▸ **WORK INSTRUCTIONS**
What you return should be the full listing, exactly as given.

***** DATA FOR THIS EXERCISE

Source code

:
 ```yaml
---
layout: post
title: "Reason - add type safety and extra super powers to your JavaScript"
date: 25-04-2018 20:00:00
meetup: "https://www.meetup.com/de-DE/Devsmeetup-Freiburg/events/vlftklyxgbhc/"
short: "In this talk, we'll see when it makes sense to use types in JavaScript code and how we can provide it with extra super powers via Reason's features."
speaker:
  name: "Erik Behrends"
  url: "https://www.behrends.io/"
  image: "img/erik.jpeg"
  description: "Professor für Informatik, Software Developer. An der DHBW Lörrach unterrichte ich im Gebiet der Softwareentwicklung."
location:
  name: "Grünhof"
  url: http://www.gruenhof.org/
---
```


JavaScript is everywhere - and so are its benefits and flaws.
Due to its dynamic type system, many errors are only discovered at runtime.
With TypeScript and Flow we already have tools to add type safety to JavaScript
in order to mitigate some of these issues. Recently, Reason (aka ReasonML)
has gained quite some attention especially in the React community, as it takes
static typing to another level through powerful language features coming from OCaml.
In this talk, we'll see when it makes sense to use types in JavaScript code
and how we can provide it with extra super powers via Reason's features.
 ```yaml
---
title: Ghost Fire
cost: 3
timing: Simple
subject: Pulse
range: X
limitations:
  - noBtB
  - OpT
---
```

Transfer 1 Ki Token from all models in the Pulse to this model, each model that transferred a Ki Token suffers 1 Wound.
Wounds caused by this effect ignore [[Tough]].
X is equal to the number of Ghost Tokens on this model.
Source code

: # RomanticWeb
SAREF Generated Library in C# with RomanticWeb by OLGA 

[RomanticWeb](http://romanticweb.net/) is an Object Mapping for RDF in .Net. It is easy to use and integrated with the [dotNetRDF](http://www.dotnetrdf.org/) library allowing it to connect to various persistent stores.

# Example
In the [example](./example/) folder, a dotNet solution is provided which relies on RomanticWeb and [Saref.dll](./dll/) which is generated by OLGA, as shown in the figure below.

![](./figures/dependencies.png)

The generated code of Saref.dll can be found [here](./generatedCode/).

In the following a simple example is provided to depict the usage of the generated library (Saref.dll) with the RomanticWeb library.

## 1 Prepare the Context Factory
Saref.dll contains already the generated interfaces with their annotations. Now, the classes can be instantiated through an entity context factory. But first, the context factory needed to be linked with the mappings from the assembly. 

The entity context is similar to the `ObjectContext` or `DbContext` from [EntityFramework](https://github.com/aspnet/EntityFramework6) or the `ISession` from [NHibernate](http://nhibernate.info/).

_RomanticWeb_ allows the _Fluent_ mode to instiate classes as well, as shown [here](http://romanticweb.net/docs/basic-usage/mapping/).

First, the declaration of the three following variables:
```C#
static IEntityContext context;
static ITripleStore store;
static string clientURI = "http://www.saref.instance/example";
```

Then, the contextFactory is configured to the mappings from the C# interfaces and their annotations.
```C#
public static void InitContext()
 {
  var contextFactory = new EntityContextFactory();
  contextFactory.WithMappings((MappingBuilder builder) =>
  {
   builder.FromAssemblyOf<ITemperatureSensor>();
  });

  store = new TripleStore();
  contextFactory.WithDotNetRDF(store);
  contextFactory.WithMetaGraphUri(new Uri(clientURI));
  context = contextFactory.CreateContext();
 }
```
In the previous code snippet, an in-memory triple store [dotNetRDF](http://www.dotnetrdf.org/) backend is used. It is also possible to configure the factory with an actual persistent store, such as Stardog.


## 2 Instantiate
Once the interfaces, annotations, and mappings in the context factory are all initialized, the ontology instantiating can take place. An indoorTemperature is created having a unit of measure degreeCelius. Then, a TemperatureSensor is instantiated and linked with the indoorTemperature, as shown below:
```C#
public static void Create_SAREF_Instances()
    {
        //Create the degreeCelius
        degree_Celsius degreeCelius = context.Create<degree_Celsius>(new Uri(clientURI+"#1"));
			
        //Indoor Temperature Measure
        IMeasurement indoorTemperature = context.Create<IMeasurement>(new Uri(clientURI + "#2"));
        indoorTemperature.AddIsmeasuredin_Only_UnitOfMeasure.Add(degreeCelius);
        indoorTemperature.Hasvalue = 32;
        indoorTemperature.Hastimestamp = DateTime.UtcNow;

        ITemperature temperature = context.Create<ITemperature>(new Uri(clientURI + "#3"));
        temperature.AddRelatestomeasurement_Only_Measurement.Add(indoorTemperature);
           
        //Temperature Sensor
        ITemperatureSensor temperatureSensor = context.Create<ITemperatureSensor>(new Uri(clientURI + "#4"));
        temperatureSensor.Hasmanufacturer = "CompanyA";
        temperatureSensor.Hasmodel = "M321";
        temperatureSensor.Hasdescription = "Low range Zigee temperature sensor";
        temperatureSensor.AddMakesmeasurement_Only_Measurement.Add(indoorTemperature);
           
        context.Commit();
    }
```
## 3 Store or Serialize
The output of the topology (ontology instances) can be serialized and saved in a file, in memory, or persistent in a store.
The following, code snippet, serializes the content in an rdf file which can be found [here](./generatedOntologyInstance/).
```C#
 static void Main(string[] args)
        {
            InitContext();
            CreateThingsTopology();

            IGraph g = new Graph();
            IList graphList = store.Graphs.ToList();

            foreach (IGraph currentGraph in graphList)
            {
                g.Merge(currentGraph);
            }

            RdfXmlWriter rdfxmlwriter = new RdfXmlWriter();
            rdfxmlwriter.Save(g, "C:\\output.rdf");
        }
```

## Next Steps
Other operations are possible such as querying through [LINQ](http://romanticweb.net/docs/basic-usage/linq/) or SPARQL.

**********

▸ **EXERCISE ANSWER**
Source code

:
 ```yaml
---
layout: post
title: "Reason - add type safety and extra super powers to your JavaScript"
date: 25-04-2018 20:00:00
meetup: "https://www.meetup.com/de-DE/Devsmeetup-Freiburg/events/vlftklyxgbhc/"
short: "In this talk, we'll see when it makes sense to use types in JavaScript code and how we can provide it with extra super powers via Reason's features."
speaker:
  name: "Erik Behrends"
  url: "https://www.behrends.io/"
  image: "img/erik.jpeg"
  description: "Professor für Informatik, Software Developer. An der DHBW Lörrach unterrichte ich im Gebiet der Softwareentwicklung."
location:
  name: "Grünhof"
  url: http://www.gruenhof.org/
---
```


JavaScript is everywhere - and so are its benefits and flaws.
Due to its dynamic type system, many errors are only discovered at runtime.
With TypeScript and Flow we already have tools to add type safety to JavaScript
in order to mitigate some of these issues. Recently, Reason (aka ReasonML)
has gained quite some attention especially in the React community, as it takes
static typing to another level through powerful language features coming from OCaml.
In this talk, we'll see when it makes sense to use types in JavaScript code
and how we can provide it with extra super powers via Reason's features.
 ```yaml
---
title: Ghost Fire
cost: 3
timing: Simple
subject: Pulse
range: X
limitations:
  - noBtB
  - OpT
---
```

Transfer 1 Ki Token from all models in the Pulse to this model, each model that transferred a Ki Token suffers 1 Wound.
Wounds caused by this effect ignore [[Tough]].
X is equal to the number of Ghost Tokens on this model.
Source code

: # RomanticWeb
SAREF Generated Library in C# with RomanticWeb by OLGA 

[RomanticWeb](http://romanticweb.net/) is an Object Mapping for RDF in .Net. It is easy to use and integrated with the [dotNetRDF](http://www.dotnetrdf.org/) library allowing it to connect to various persistent stores.

# Example
In the [example](./example/) folder, a dotNet solution is provided which relies on RomanticWeb and [Saref.dll](./dll/) which is generated by OLGA, as shown in the figure below.

![](./figures/dependencies.png)

The generated code of Saref.dll can be found [here](./generatedCode/).

In the following a simple example is provided to depict the usage of the generated library (Saref.dll) with the RomanticWeb library.

## 1 Prepare the Context Factory
Saref.dll contains already the generated interfaces with their annotations. Now, the classes can be instantiated through an entity context factory. But first, the context factory needed to be linked with the mappings from the assembly. 

The entity context is similar to the `ObjectContext` or `DbContext` from [EntityFramework](https://github.com/aspnet/EntityFramework6) or the `ISession` from [NHibernate](http://nhibernate.info/).

_RomanticWeb_ allows the _Fluent_ mode to instiate classes as well, as shown [here](http://romanticweb.net/docs/basic-usage/mapping/).

First, the declaration of the three following variables:
```C#
static IEntityContext context;
static ITripleStore store;
static string clientURI = "http://www.saref.instance/example";
```

Then, the contextFactory is configured to the mappings from the C# interfaces and their annotations.
```C#
public static void InitContext()
 {
  var contextFactory = new EntityContextFactory();
  contextFactory.WithMappings((MappingBuilder builder) =>
  {
   builder.FromAssemblyOf<ITemperatureSensor>();
  });

  store = new TripleStore();
  contextFactory.WithDotNetRDF(store);
  contextFactory.WithMetaGraphUri(new Uri(clientURI));
  context = contextFactory.CreateContext();
 }
```
In the previous code snippet, an in-memory triple store [dotNetRDF](http://www.dotnetrdf.org/) backend is used. It is also possible to configure the factory with an actual persistent store, such as Stardog.


## 2 Instantiate
Once the interfaces, annotations, and mappings in the context factory are all initialized, the ontology instantiating can take place. An indoorTemperature is created having a unit of measure degreeCelius. Then, a TemperatureSensor is instantiated and linked with the indoorTemperature, as shown below:
```C#
public static void Create_SAREF_Instances()
    {
        //Create the degreeCelius
        degree_Celsius degreeCelius = context.Create<degree_Celsius>(new Uri(clientURI+"#1"));
			
        //Indoor Temperature Measure
        IMeasurement indoorTemperature = context.Create<IMeasurement>(new Uri(clientURI + "#2"));
        indoorTemperature.AddIsmeasuredin_Only_UnitOfMeasure.Add(degreeCelius);
        indoorTemperature.Hasvalue = 32;
        indoorTemperature.Hastimestamp = DateTime.UtcNow;

        ITemperature temperature = context.Create<ITemperature>(new Uri(clientURI + "#3"));
        temperature.AddRelatestomeasurement_Only_Measurement.Add(indoorTemperature);
           
        //Temperature Sensor
        ITemperatureSensor temperatureSensor = context.Create<ITemperatureSensor>(new Uri(clientURI + "#4"));
        temperatureSensor.Hasmanufacturer = "CompanyA";
        temperatureSensor.Hasmodel = "M321";
        temperatureSensor.Hasdescription = "Low range Zigee temperature sensor";
        temperatureSensor.AddMakesmeasurement_Only_Measurement.Add(indoorTemperature);
           
        context.Commit();
    }
```
## 3 Store or Serialize
The output of the topology (ontology instances) can be serialized and saved in a file, in memory, or persistent in a store.
The following, code snippet, serializes the content in an rdf file which can be found [here](./generatedOntologyInstance/).
```C#
 static void Main(string[] args)
        {
            InitContext();
            CreateThingsTopology();

            IGraph g = new Graph();
            IList graphList = store.Graphs.ToList();

            foreach (IGraph currentGraph in graphList)
            {
                g.Merge(currentGraph);
            }

            RdfXmlWriter rdfxmlwriter = new RdfXmlWriter();
            rdfxmlwriter.Save(g, "C:\\output.rdf");
        }
```

## Next Steps
Other operations are possible such as querying through [LINQ](http://romanticweb.net/docs/basic-usage/linq/) or SPARQL.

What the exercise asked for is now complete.